Overview
TensorFlow is an open source software library for high performance numerical computation. It has become a very popular tool for machine learning and in particular for the creation of deep neural networks. The latest TensorFlow versions are now provided as prebuilt Apptainer containers on the HPC system. The basic concept of running Apptainer containers on the HPC system is described here.
TensorFlow code is provided in two flavors, either with or without support of general purpose graphics processing units (GPUs). All TensorFlow container images provided on the HPC system require access to a GPU node. Access to GPU nodes is detailed in the sections below.
TensorFlow and Keras
Keras is a high-level neural networks application programming interface (API), written in Python and capable of running on top of TensorFlow, CNTK, or Theano. Since version 1.12.0, TensorFlow contains its own Keras API implementation as described on the TensorFlow website.
What is inside the TensorFlow containers?

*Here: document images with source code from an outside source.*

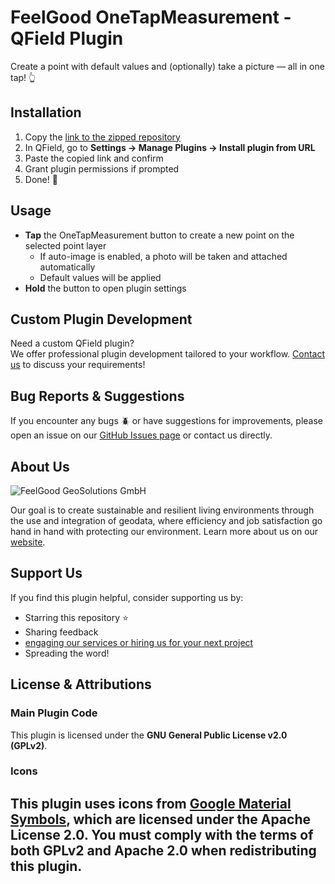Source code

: # FeelGood OneTapMeasurement - QField Plugin

Create a point with default values and (optionally) take a picture — all in one tap! 👆


## Installation

1. Copy the [link to the zipped repository](https://github.com/FeelGood-GeoSolutions/FeelGood-OneTapMeasurement/archive/refs/heads/main.zip)
2. In QField, go to **Settings → Manage Plugins → Install plugin from URL**
3. Paste the copied link and confirm
4. Grant plugin permissions if prompted
5. Done! 🎉


## Usage

- **Tap** the OneTapMeasurement button to create a new point on the selected point layer
    - If auto-image is enabled, a photo will be taken and attached automatically
    - Default values will be applied
- **Hold** the button to open plugin settings


## Custom Plugin Development

Need a custom QField plugin?  
We offer professional plugin development tailored to your workflow. [Contact us](https://www.feelgoodgeosolutions.de/kontakt) to discuss your requirements!


## Bug Reports & Suggestions

If you encounter any bugs 🪲 or have suggestions for improvements, please open an issue on our [GitHub Issues page](https://github.com/FeelGood-GeoSolutions/FeelGood-OneTapMeasurement/issues) or contact us directly.


## About Us

<img src="https://nx42125.your-storageshare.de/apps/files_sharing/publicpreview/tLrKZ9FEc5rzjHQ?file=/&fileId=76277&x=1920&y=1080&a=true&etag=79244d596074839b64e4f96d91c01055" alt="FeelGood GeoSolutions GmbH">

Our goal is to create sustainable and resilient living environments through the use and integration of geodata, where efficiency and job satisfaction go hand in hand with protecting our environment. Learn more about us on our [website](https://www.feelgoodgeosolutions.de/%C3%BCber-uns).


## Support Us

If you find this plugin helpful, consider supporting us by:

- Starring this repository ⭐
- Sharing feedback
- [engaging our services or hiring us for your next project](https://www.feelgoodgeosolutions.de/services)
- Spreading the word!


## License & Attributions

### Main Plugin Code
This plugin is licensed under the **GNU General Public License v2.0 (GPLv2)**.

### Icons
This plugin uses icons from [Google Material Symbols](https://fonts.google.com/icons), which are licensed under the **Apache License 2.0**. You must comply with the terms of both GPLv2 and Apache 2.0 when redistributing this plugin.
---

The TensorFlow modules on the HPC system include common Python packages such as Matplotlib and OpenCV. See https://hub.docker.com/r/uvarc/tensorflow for details.
TensorFlow Jupyter Notebooks
Jupyter Notebooks can be used for interactive code development and execution of Python scripts and several other codes. A few TensorFlow kernels are available.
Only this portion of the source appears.